Typically, there’s a period each flu season where the numbers spike dramatically. All of a sudden, bunches of people are going to the hospital and sometimes even, schools close.
That hasn’t happened yet in the 2018-19 season, according to the Kane County Health Department’s weekly surveillance report — but the numbers of people treated for flu-like symptoms has been steadily growing in the past weeks.
And that’s one reason to get a flu shot.
Yes, there’s still time to get one. The Kane County Health Department website has a ton of information about where, when and how to get help.
Flu Shots Offered by Health Department
SOURCE: Kane County Health Department website
- Location: Aurora office, 1240 N. Highland Ave.
- Clinic hours: 9 a.m. to noon, 1 p.m. to 4 p.m. Monday, Wednesday, Thursday and Friday, while vaccine supply lasts.
- Cost: $20, payable by check or cash.
- Contact: Call 630-208-3801 for more information.

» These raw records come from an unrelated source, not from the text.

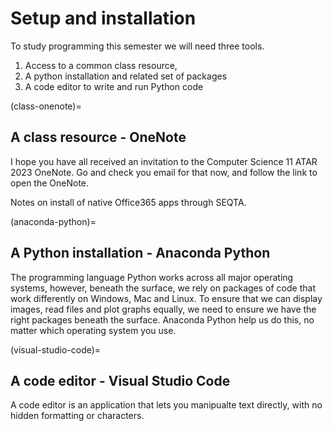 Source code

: # Setup and installation

To study programming this semester we will need three tools.

1. Access to a common class resource, 
2. A python installation and related set of packages
3. A code editor to write and run Python code

(class-onenote)=
## A class resource - OneNote

I hope you have all received an invitation to the Computer Science 11 ATAR 2023 OneNote.
Go and check you email for that now, and follow the link to open the OneNote.

<picture-of-invite-link>

Notes on install of native Office365 apps through SEQTA.

(anaconda-python)=
## A Python installation - Anaconda Python
The programming language Python works across all major operating systems,
however, beneath the surface, we rely on packages of code that work differently
on Windows, Mac and Linux. To ensure that we can display images, read files and
plot graphs equally, we need to ensure we have the right packages beneath the
surface. Anaconda Python help us do this, no matter which operating system you
use.

(visual-studio-code)=
## A code editor - Visual Studio Code
A code editor is an application that lets you manipualte text directly, with no
hidden formatting or characters.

There’s Still Time To Get A Flu Shot
SOURCE: Illinois Department of Public Health
If you haven’t received a flu shot yet, it’s not too late. While it’s best to get vaccinated against the flu in October, you can still get a flu shot. Flu activity is usually highest between December and February, although activity can last as late as May.
“Even healthy people can get the flu,” said Illinois Department of Public Health Director Nirav D. Shah, M.D., J.D. “And while healthy people may not suffer serious illness from the flu, they can pass the virus to babies too young to be vaccinated, people who have chronic illnesses, and others who may develop serious health problems like pneumonia. Before you get together with grandkids and grandparents for the holidays, make sure you not only protect yourself from the flu, but your loved ones as well.”

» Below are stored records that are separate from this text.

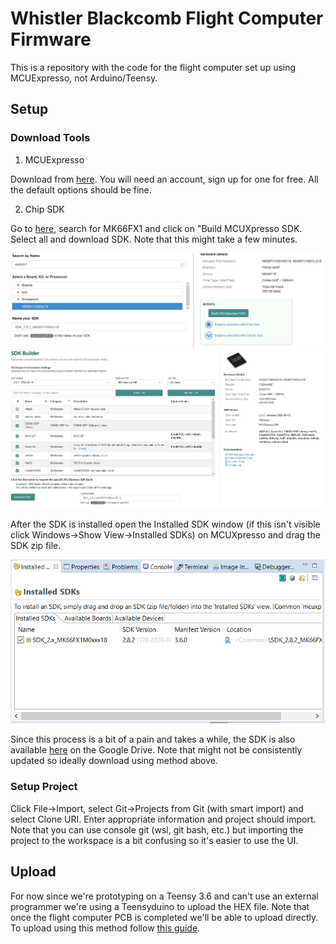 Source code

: # Whistler Blackcomb Flight Computer Firmware

This is a repository with the code for the flight computer set up using MCUExpresso, not Arduino/Teensy. 

## Setup
### Download Tools
1. MCUExpresso

Download from [here](https://www.nxp.com/design/software/development-software/mcuxpresso-software-and-tools-/mcuxpresso-integrated-development-environment-ide:MCUXpresso-IDE?tab=Design_Tools_Tab). You will need an account, sign up for one for free. All the default options should be fine. 

2. Chip SDK

Go to [here](https://mcuxpresso.nxp.com/en/select), search for MK66FX1 and click on "Build MCUXpresso SDK. Select all and download SDK. Note that this might take a few minutes. 

![](doc/images/SDKSelect.png)
![](doc/images/SDKDownload.png)

After the SDK is installed open the Installed SDK window (if this isn't visible click Windows->Show View->Installed SDKs) on MCUXpresso and drag the SDK zip file. 

![](doc/images/InstalledSDKs.png)

Since this process is a bit of a pain and takes a while, the SDK is also available [here](https://drive.google.com/file/d/1W3uJRgZEQmULOGBuqZKy3pOs45sVxxFm/view?usp=sharing) on the Google Drive. Note that might not be consistently updated so ideally download using method above. 

### Setup Project

Click File->Import, select Git->Projects from Git (with smart import) and select Clone URI. Enter appropriate information and project should import. Note that you can use console git (wsl, git bash, etc.) but importing the project to the workspace is a bit confusing so it's easier to use the UI. 

## Upload 

For now since we're prototyping on a Teensy 3.6 and can't use an external programmer we're using a Teensyduino to upload the HEX file. Note that once the flight computer PCB is completed we'll be able to upload directly. To upload using this method follow [this guide](doc/1-Teensy-Upload.md).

During the 2017-2018 flu season, the Centers for Disease Control and Prevention estimates flu caused:
- 49 million flu illnesses – more than the combined populations of Texas and Florida
- 960,000 flu hospitalizations – more than the number of staffed hospital beds in the United States
- 79,000 deaths – more than the average number of people who attend the Super Bowl each year
Flu symptoms can include fever or feverish/chills, cough, sore throat, runny or stuffy nose, muscle or body aches, headache, tiredness, and some people may have vomiting and diarrhea, though this is more common in children than adults.
Flu is typically spread by droplets when someone with the flu talks, coughs, or sneezes. People can also get the flu by touching something, like a door handle, that has the virus on it and then touching their mouth, eyes, or nose.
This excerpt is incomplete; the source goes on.